Garrett and a couple of volunteers set the plants out on one of the last tracts of virgin prairie in the state of Kansas earlier this month with hopes that their seeds will strengthen the gene pool of the few Mead’s milkweeds already out there.
It wasn’t a huge crowd, on the hot and windy afternoon when the plants were set out. “But it’s a huge deal,” said Linda Lehrbaum, program manager of Kansas City WildLands, which is also involved in the project. “It’s like releasing a condor or something.”
All types of milkweed are still shaking off the “noxious weed” declarations many states tagged them with a few years back. Milkweed is critical to the survival of monarch butterflies, which lay eggs on them and also drink the nectar. However the butterflies are also at risk, not only because of milkweed eradication but also because of deforestation in their wintering grounds.
“So you have an imperiled butterfly using a threatened plant on increasingly smaller patches of prairie,” Garrett said. “The remnant prairie Mead’s needs to survive is truly one of the most threatened, least-protected habitats on the globe.”
Mead’s milkweed is considered in peril by about every agency or group that does rankings. The U.S. Fish and Wildlife Service calls it threatened, the Missouri Department of Conservation calls it endangered and it has a “globally imperiled” ranking from NatureServe, a nonprofit conservation organization. In Kansas, plants are not given ratings for endangerment.
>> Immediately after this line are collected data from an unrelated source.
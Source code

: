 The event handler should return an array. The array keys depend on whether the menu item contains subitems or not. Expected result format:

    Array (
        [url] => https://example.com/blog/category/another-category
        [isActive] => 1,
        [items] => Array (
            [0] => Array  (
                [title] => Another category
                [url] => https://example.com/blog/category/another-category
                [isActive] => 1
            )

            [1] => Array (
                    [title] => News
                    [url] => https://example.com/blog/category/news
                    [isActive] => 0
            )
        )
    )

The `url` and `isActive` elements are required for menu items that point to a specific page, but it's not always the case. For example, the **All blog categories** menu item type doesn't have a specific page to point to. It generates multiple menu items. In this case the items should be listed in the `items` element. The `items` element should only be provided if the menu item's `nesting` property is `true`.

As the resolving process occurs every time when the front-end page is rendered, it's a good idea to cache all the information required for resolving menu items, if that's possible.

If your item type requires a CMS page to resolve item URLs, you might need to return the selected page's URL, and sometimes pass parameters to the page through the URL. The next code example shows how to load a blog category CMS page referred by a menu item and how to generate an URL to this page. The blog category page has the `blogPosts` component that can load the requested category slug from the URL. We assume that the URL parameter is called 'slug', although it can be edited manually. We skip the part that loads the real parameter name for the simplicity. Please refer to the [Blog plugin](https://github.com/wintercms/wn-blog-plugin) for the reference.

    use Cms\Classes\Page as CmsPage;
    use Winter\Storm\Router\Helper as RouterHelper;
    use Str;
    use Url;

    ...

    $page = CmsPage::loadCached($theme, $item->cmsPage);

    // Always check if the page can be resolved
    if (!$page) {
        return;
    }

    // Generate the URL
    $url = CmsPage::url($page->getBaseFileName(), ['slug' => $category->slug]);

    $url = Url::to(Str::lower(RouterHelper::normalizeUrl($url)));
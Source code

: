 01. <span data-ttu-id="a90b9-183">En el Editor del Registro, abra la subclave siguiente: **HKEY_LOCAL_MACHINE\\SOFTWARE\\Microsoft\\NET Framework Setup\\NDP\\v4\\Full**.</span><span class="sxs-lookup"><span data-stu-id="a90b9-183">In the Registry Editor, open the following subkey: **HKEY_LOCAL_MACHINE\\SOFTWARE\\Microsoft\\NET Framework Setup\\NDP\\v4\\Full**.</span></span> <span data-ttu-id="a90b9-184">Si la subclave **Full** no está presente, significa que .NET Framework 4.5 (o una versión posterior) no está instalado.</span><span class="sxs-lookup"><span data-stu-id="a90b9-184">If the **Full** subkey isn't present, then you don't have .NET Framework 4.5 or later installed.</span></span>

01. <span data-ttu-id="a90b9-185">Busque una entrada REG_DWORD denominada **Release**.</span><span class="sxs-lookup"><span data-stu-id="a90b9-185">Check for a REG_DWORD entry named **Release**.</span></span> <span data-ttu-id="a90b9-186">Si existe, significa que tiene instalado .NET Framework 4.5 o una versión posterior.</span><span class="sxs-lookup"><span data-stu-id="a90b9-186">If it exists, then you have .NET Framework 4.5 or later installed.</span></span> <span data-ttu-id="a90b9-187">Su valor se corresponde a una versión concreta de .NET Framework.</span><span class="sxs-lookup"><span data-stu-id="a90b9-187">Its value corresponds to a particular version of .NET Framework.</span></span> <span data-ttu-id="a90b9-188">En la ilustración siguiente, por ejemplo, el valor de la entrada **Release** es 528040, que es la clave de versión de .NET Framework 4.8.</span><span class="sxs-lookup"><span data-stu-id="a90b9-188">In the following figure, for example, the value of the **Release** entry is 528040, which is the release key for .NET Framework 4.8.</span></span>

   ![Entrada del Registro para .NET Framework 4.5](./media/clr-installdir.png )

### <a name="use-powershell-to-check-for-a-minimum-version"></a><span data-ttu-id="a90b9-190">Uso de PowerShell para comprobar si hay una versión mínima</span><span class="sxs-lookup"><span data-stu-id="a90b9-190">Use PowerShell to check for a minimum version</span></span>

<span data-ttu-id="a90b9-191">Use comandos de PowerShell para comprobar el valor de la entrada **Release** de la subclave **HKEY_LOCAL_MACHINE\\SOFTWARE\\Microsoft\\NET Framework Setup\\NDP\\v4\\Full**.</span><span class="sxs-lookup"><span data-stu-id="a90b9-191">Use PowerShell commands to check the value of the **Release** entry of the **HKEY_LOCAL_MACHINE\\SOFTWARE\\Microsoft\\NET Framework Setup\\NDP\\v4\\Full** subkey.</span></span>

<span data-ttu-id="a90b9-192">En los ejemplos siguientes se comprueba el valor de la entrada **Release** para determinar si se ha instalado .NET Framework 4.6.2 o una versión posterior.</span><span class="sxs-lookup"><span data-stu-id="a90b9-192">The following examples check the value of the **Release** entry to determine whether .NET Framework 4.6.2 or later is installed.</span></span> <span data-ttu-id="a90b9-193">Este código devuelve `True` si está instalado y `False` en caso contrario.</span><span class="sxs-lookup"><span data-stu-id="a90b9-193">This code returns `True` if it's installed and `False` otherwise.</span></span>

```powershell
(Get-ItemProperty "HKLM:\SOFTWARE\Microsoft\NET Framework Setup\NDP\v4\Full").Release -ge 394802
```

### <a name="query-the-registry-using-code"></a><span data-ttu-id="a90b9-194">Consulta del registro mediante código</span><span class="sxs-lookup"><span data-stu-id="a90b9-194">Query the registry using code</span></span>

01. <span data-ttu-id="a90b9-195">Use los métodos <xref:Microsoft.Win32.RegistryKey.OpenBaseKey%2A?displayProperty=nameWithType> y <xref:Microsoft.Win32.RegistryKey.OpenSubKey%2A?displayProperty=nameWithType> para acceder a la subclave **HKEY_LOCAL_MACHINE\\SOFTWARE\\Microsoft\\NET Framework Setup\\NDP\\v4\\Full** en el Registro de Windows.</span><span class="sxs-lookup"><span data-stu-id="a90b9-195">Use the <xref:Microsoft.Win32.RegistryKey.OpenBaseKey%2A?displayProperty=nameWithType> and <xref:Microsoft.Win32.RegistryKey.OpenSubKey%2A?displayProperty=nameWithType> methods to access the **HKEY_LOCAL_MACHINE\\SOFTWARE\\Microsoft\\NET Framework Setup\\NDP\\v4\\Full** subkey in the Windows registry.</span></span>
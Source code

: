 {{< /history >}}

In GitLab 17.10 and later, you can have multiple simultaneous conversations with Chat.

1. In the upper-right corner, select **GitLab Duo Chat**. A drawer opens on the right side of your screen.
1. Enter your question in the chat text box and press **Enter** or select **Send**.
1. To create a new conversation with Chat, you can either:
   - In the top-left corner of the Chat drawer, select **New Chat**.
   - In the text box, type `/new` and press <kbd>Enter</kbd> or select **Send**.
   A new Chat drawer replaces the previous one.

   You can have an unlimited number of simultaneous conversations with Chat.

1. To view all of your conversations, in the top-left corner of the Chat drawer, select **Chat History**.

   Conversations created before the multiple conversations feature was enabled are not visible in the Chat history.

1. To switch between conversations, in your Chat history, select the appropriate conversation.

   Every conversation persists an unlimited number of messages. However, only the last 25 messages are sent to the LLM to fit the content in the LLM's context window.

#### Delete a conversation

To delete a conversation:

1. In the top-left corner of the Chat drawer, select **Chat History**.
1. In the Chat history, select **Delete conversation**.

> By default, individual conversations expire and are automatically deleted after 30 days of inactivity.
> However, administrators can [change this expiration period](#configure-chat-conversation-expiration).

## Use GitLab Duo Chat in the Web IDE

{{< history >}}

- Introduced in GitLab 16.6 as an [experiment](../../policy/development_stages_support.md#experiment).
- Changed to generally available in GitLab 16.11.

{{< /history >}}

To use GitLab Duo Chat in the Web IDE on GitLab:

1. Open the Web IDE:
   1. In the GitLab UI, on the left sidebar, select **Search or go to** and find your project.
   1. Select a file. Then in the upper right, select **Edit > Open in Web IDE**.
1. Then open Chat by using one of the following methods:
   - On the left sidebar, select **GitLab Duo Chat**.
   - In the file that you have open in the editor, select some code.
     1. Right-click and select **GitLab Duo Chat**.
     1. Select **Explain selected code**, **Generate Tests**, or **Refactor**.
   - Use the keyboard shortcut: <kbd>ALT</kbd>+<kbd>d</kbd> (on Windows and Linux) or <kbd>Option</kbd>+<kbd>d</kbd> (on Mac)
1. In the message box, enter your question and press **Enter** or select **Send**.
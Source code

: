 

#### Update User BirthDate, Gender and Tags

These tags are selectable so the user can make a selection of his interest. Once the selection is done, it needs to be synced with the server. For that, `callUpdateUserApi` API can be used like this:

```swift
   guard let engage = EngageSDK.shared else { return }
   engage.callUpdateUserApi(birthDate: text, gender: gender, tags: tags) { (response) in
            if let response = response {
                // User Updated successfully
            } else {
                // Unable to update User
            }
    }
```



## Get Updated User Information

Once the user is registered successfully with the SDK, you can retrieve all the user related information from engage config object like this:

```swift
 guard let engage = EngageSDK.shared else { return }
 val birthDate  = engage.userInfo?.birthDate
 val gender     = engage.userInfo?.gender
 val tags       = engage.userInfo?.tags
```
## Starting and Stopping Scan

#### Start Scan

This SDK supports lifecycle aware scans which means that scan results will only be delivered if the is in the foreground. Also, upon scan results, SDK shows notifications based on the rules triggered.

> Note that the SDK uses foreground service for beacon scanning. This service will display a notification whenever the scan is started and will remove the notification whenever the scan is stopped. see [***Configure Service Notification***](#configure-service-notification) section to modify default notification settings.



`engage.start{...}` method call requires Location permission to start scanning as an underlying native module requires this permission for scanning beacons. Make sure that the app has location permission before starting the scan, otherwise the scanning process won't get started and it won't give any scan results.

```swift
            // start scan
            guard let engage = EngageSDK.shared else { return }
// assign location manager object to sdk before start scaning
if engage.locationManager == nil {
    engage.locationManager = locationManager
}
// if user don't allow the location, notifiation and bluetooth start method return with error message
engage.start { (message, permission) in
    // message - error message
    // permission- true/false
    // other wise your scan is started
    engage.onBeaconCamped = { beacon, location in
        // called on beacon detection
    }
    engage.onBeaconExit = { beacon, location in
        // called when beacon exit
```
But that doesn’t mean they’re not at risk. Mead’s milkweed only grows on undisturbed prairie because the soil structure and organisms it needs are destroyed by plowing, Garrett said. Not even prairie restored from previous farming will support the species.
But untouched prairie remnants are hard to find. Kill Creek Park’s 18-acre remnant is the only one in Johnson County, he said.
Nationally, Mead’s milkweed is known on only 171 sites in 30 counties in Kansas, Missouri, Iowa and Illinois, he said.
A few have been spotted at Kill Creek Park and cataloged by naturalists who get GPS coordinates so they can check on the plants every so often. But the plants need a little help because of their isolation, Garrett said.
Mead’s milkweed grows only a couple of feet tall and must have cross-pollination from another plant to produce a seed pod. But when there are only a few plants at widely dispersed prairie sites, they can be weakened by inbreeding. The milkweed planted at Kill Creek Park was from Miami County — far enough away that it should strengthen the gene pool, Garrett said.
The plants that went out earlier this month looked spindly because milkweed typically die back and go dormant this time of year, he said. But the roots are still alive and will be watered periodically to keep them happy.
Next year, naturalists will search for more Mead’s milkweed seed pods that will be nurtured into more roots in greenhouses. But they won’t likely find any pods on the new plants. It can take up to 15 years to produce Mead’s milkweed seeds in the harsh conditions of the prairie.
There are federal recovery efforts for the plant, but they require many more open acres than the 18 at Kill Creek Park. Local conservationists are getting involved anyway. Besides Kill Creek Park, there’s a Mead’s recovery program at Marais des Cygne National Wildlife Refuge. Powell Gardens also grows some seed.
“I don’t want to stand by and watch this plant disappear,” Garrett said.